Whether you're an ABC (aunt by choice) or ABR (aunt by relation) there's more that meets the eye than simply becoming the dazzling aunt by default. It's an important role in a child's life that shouldn't be taken lightly.
"Finally, we have a voice. The aunt is often the unsung hero of the family," says Notkin, founder of SavvyAuntie.com. "She mends a scraped knee…she needs tools to cope with that and children look to this adult to discipline them. She's not a grown up playmate."
As aunties all around the land rejoice with acknowledgment, there's finally a community to connect, learn, and grow. In particular if you're an auntie with a little nephew or niece on the way you can get schooled on all things related to your new fabulous family role.
An aunt herself, Notkin created the community to connect and share best practices among both ABC's and ABR's to get information and content. Coining the term PANK – professional aunt, no kids - she says aunts should be respectful that we aren't the parents of our nieces or nephews and we're not replacing the parent. However, as the aunt you have a responsibility to be cognizant of the parents' discipline style. "An important point is to have the discussion so you're not out of line," she says.
Once you dish with the parents you'll have a better understanding as to how they run the household ranging from discipline right down to birthday presents. For instance, if they're strict about gifts you may not want to indulge the child with countless toys. On the other hand, if they're community focused by emphasizing volunteering or forward thinking instead of toys, they may prefer that you do something related to volunteering or contribute to their college fund.
Presents aside, it's important to create a special bond with the child and be cognizant that each child in the family is different. "Really, every child is unique...Creating that bond with the child and that child loving you back with such loyalty and unconditional love – that's the joy!" proclaims Auntie Melanie. Do things with your niece that they don't often do with their parents, such as taking her to get a mani/pedi, going to a special restaurant or providing input on her first prom dress.
Aunts who don't live nearby, that would be LDA's (long-distance aunties), are at a geographical disadvantage in cultivating a nurturing relationship just by nature of the locations. Then, of course another variation of the traditional aunt is the mommy auntie; women who became aunts before they became a mom.

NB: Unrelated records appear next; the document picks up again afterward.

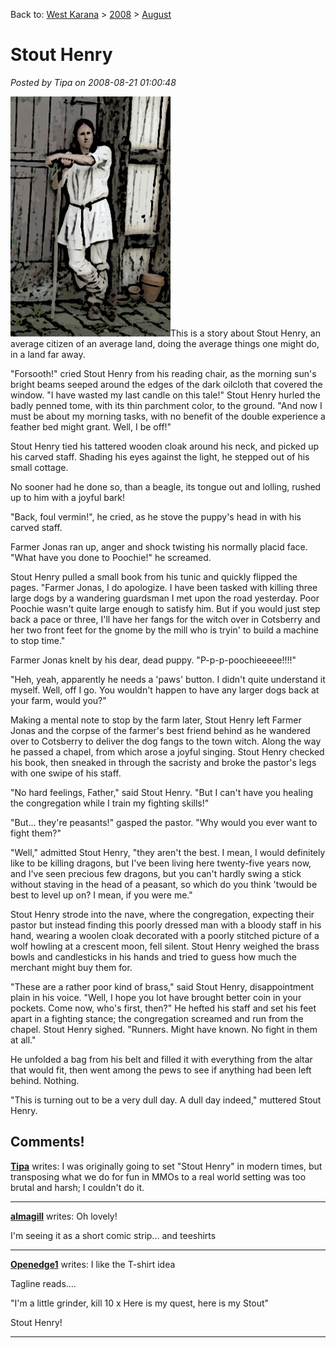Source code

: Back to: [West Karana](/posts/westkarana.md) > [2008](/posts/2008/westkarana.md) > [August](./westkarana.md)
# Stout Henry

*Posted by Tipa on 2008-08-21 01:00:48*

![](../../../uploads/2008/08/stouthenry.jpg "stouthenry")This is a story about Stout Henry, an average citizen of an average land, doing the average things one might do, in a land far away.

"Forsooth!" cried Stout Henry from his reading chair, as the morning sun's bright beams seeped around the edges of the dark oilcloth that covered the window. "I have wasted my last candle on this tale!" Stout Henry hurled the badly penned tome, with its thin parchment color, to the ground. "And now I must be about my morning tasks, with no benefit of the double experience a feather bed might grant. Well, I be off!"

Stout Henry tied his tattered wooden cloak around his neck, and picked up his carved staff. Shading his eyes against the light, he stepped out of his small cottage.

No sooner had he done so, than a beagle, its tongue out and lolling, rushed up to him with a joyful bark!

"Back, foul vermin!", he cried, as he stove the puppy's head in with his carved staff.

Farmer Jonas ran up, anger and shock twisting his normally placid face. "What have you done to Poochie!" he screamed.

Stout Henry pulled a small book from his tunic and quickly flipped the pages. "Farmer Jonas, I do apologize. I have been tasked with killing three large dogs by a wandering guardsman I met upon the road yesterday. Poor Poochie wasn't quite large enough to satisfy him. But if you would just step back a pace or three, I'll have her fangs for the witch over in Cotsberry and her two front feet for the gnome by the mill who is tryin' to build a machine to stop time."

Farmer Jonas knelt by his dear, dead puppy. "P-p-p-poochieeeee!!!!"

"Heh, yeah, apparently he needs a 'paws' button. I didn't quite understand it myself. Well, off I go. You wouldn't happen to have any larger dogs back at your farm, would you?"

Making a mental note to stop by the farm later, Stout Henry left Farmer Jonas and the corpse of the farmer's best friend behind as he wandered over to Cotsberry to deliver the dog fangs to the town witch. Along the way he passed a chapel, from which arose a joyful singing. Stout Henry checked his book, then sneaked in through the sacristy and broke the pastor's legs with one swipe of his staff.

"No hard feelings, Father," said Stout Henry. "But I can't have you healing the congregation while I train my fighting skills!"

"But... they're peasants!" gasped the pastor. "Why would you ever want to fight them?"

"Well," admitted Stout Henry, "they aren't the best. I mean, I would definitely like to be killing dragons, but I've been living here twenty-five years now, and I've seen precious few dragons, but you can't hardly swing a stick without staving in the head of a peasant, so which do you think 'twould be best to level up on? I mean, if you were me."

Stout Henry strode into the nave, where the congregation, expecting their pastor but instead finding this poorly dressed man with a bloody staff in his hand, wearing a woolen cloak decorated with a poorly stitched picture of a wolf howling at a crescent moon, fell silent. Stout Henry weighed the brass bowls and candlesticks in his hands and tried to guess how much the merchant might buy them for.

"These are a rather poor kind of brass," said Stout Henry, disappointment plain in his voice. "Well, I hope you lot have brought better coin in your pockets. Come now, who's first, then?" He hefted his staff and set his feet apart in a fighting stance; the congregation screamed and run from the chapel. Stout Henry sighed. "Runners. Might have known. No fight in them at all."

He unfolded a bag from his belt and filled it with everything from the altar that would fit, then went among the pews to see if anything had been left behind. Nothing.

"This is turning out to be a very dull day. A dull day indeed," muttered Stout Henry.

## Comments!

**[Tipa](https://chasingdings.com)** writes: I was originally going to set "Stout Henry" in modern times, but transposing what we do for fun in MMOs to a real world setting was too brutal and harsh; I couldn't do it.

---

**[almagill](http://www.gudeman.co.uk)** writes: Oh lovely!

I'm seeing it as a short comic strip... 
and teeshirts

---

**[Openedge1](http://simple-n-complex.blogspot.com)** writes: I like the T-shirt idea

Tagline reads....

"I'm a little grinder, kill 10 x
 Here is my quest, here is my Stout"

Stout Henry!

---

LDA's can foster the aunt-niece bond through email, phone calls or even Facebook while mommy auntie's can foster the cousin bond by going on fun family outings such as the zoo or a waterpark. No matter what the unique circumstance, Notkin says, "They never lose the relationship of being the aunt."
The aunt also plays an important role in influencing the child. "Maybe you're green and organic and like to give sustainable toys." Or maybe your lifestyle engenders sustainability that your niece or nephew can try to emulate. Regardless of your style, Notkin says the aunt can use her personality to create a stronger bond with the child.

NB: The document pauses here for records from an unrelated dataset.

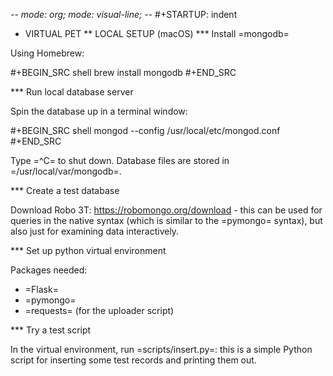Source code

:-*- mode: org; mode: visual-line; -*-
#+STARTUP: indent

* VIRTUAL PET
** LOCAL SETUP (macOS)
*** Install =mongodb=

Using Homebrew:

#+BEGIN_SRC shell
  brew install mongodb
#+END_SRC

*** Run local database server

Spin the database up in a terminal window:

#+BEGIN_SRC shell
  mongod --config /usr/local/etc/mongod.conf
#+END_SRC

Type =^C= to shut down. Database files are stored in =/usr/local/var/mongodb=.

*** Create a test database

Download Robo 3T: https://robomongo.org/download - this can be used for queries in the native syntax (which is similar to the =pymongo= syntax), but also just for examining data interactively.

*** Set up python virtual environment

Packages needed:

- =Flask=
- =pymongo=
- =requests= (for the uploader script)

*** Try a test script

In the virtual environment, run =scripts/insert.py=: this is a simple Python script for inserting some test records and printing them out.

Above all, just as parents realize each of their children is an individual so does the aunt. Notkin notes that every child is unique; the aunt is sometimes the one adult a child feels safe with, the insider in the family with whom secrets are shared. Or she's on the cutting edge, she knows about trends before the kids' parents do. She's not at the PTA meetings but manages to intrinsically know exactly what kids are into. Let's face it, she's cutting edge cool.